CTF (Capture The Flag) forensics challenges are a type of cybersecurity competition where participants are tasked with analyzing digital evidence, conducting forensic investigations, and solving puzzles to uncover hidden information or solve specific objectives. Here are some common types of CTF forensics challenges:

1. File Analysis: Participants may be given files such as disk images, memory dumps, network captures, or log files to analyze.
2. Steganography: Steganography involves hiding messages or data within other files or media to conceal their existence.
3. Network Forensics: Participants may be provided with network traffic captures or packet captures obtained from a compromised system or network.
4. Memory Forensics: Memory forensics involves analyzing the volatile memory (RAM) of a system to extract information such as running processes, open network connections, and artifacts left behind by malware.
5. Log Analysis: Log files from various sources such as web servers, firewalls, and intrusion detection systems (IDS) may be provided to participants.

Common forensics concepts

Below follows a high-level overview of some of the common concepts in forensics CTF challenges, and some recommended commands for performing common tasks.

~Initial Analysis

Forensic CTF challenges often require the use of exploratory steps to determine what to do next. Check below:

• strings: search for plaintext strings in a file.
• grep: search for a particular string in a file.
• bgrep: search for non-text data patterns.
• hexdump: displays the content of a file in hexadecimal.

~Encodings

The Binary is 1’s and 0’s, but often is transmitted as text. It would be wasteful to transmit actual sequences of 101010101, so the data is first encoded using one of a variety of methods.
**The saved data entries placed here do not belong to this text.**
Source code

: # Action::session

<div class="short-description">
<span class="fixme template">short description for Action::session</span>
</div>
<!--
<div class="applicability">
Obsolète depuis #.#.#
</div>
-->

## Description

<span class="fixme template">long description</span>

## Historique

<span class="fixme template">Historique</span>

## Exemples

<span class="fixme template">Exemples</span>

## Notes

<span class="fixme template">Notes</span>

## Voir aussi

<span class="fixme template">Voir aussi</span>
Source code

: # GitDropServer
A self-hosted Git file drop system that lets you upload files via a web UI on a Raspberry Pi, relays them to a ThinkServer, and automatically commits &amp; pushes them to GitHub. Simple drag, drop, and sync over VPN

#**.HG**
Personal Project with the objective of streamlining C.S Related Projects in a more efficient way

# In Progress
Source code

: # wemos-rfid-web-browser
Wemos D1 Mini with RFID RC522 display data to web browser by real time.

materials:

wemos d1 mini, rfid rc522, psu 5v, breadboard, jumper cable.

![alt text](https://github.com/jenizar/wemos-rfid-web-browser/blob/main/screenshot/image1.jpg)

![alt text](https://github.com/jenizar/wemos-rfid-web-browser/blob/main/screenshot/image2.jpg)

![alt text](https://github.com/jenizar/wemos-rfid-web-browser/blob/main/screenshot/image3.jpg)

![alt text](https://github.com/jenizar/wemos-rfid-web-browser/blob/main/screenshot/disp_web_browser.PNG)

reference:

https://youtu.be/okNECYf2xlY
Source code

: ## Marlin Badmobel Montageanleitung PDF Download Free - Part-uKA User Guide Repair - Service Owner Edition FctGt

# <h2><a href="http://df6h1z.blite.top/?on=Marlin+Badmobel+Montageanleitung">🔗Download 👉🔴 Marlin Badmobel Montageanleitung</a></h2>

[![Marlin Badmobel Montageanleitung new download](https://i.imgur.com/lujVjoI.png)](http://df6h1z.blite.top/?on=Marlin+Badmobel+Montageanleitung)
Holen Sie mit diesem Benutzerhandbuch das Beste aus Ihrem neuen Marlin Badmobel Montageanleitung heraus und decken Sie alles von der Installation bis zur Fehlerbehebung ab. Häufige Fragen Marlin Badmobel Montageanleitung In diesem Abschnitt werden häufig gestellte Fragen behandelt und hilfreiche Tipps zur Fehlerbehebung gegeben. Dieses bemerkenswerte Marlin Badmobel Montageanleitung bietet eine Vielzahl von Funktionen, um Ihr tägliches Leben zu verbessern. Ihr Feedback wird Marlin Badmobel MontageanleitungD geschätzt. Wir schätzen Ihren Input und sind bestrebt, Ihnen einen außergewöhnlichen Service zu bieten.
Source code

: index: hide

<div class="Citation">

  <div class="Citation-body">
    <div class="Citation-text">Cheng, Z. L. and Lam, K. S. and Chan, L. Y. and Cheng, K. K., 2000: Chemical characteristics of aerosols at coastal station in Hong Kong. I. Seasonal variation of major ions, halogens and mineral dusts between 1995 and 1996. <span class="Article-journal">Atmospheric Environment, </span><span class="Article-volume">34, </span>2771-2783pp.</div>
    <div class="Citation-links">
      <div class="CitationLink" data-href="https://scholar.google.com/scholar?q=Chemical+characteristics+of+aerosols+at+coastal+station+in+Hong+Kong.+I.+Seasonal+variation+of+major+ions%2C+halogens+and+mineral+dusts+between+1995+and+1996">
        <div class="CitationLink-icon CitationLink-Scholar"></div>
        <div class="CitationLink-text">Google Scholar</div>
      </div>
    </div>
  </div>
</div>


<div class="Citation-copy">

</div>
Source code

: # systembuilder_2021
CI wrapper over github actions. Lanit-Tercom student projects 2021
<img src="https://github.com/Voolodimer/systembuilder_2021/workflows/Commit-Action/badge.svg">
The ability to recognize encodings is beneficial to the solving of forensic CTF challenges. Certain encodings, such as Base64 encoded content, are easily identifiable by their alphanumeric charset and its “=” padding suffix (when present). See example below:

$ echo aGVsbG8gd29ybGQh | base64 -D
hello world!

~File Formats

Common file formats one can encounter during forensics CTF challenges are:

• Archive files (ZIP, TGZ)
• Image file formats (JPG, GIF, BMP, PNG)
• Packet captures (PCAP, PCAPNG)
• Video (especially MP4) or Audio (especially WAV, MP3)
• Microsoft’s Office formats (RTF, OLE, OOXML)

~File Signatures

File Extensions are not the sole way to identify the type of a file, files have certain leading bytes called file signatures which allow programs to parse the data consistently. File signatures (also known as File Magic Numbers) are bytes within a file used to identify the format of the file. Generally, they’re 2–4 bytes long, found at the beginning of a file. Files can sometimes come without an extension, or with incorrect ones. We use file signature analysis to identify the format (file type) of the file.

A Hex Editor is recommended to view file signatures. Once you find the file signature, you can check it against file signature repositories such as Gary Kessler’s.

~Image File Analysis

An image file’s metadata can be viewed using Exiftool. The tool displays metadata for an input file, including file size, dimensions (width and height), file type, as well as the program used to create (e.g., Photoshop). Run the following command:

exiftool(-k).exe [filename]

~Timestamps

Timestamps are data that indicate the time of certain events (MAC):

• Modification: when a file is modified.
• Access: when a file was read or accessed
• Creation: when a file was created.

Certain events such as creating, moving, copying, opening, editing, etc. might affect the MAC times. If the MAC timestamps can be attained, a timeline of events could be created.

~Steganography

Steganography is the art of hiding data in images or audio. While extraordinarily rare in the real world, steganography is often a popular CTF challenge. Steganography could be implemented using any kind of data as the “cover text” but media file formats are ideal because they tolerate a certain amount of unnoticeable data loss. One example is the Least Significant Bit (LSB) Steganography, where data is recorded in the lowest bit of a byte.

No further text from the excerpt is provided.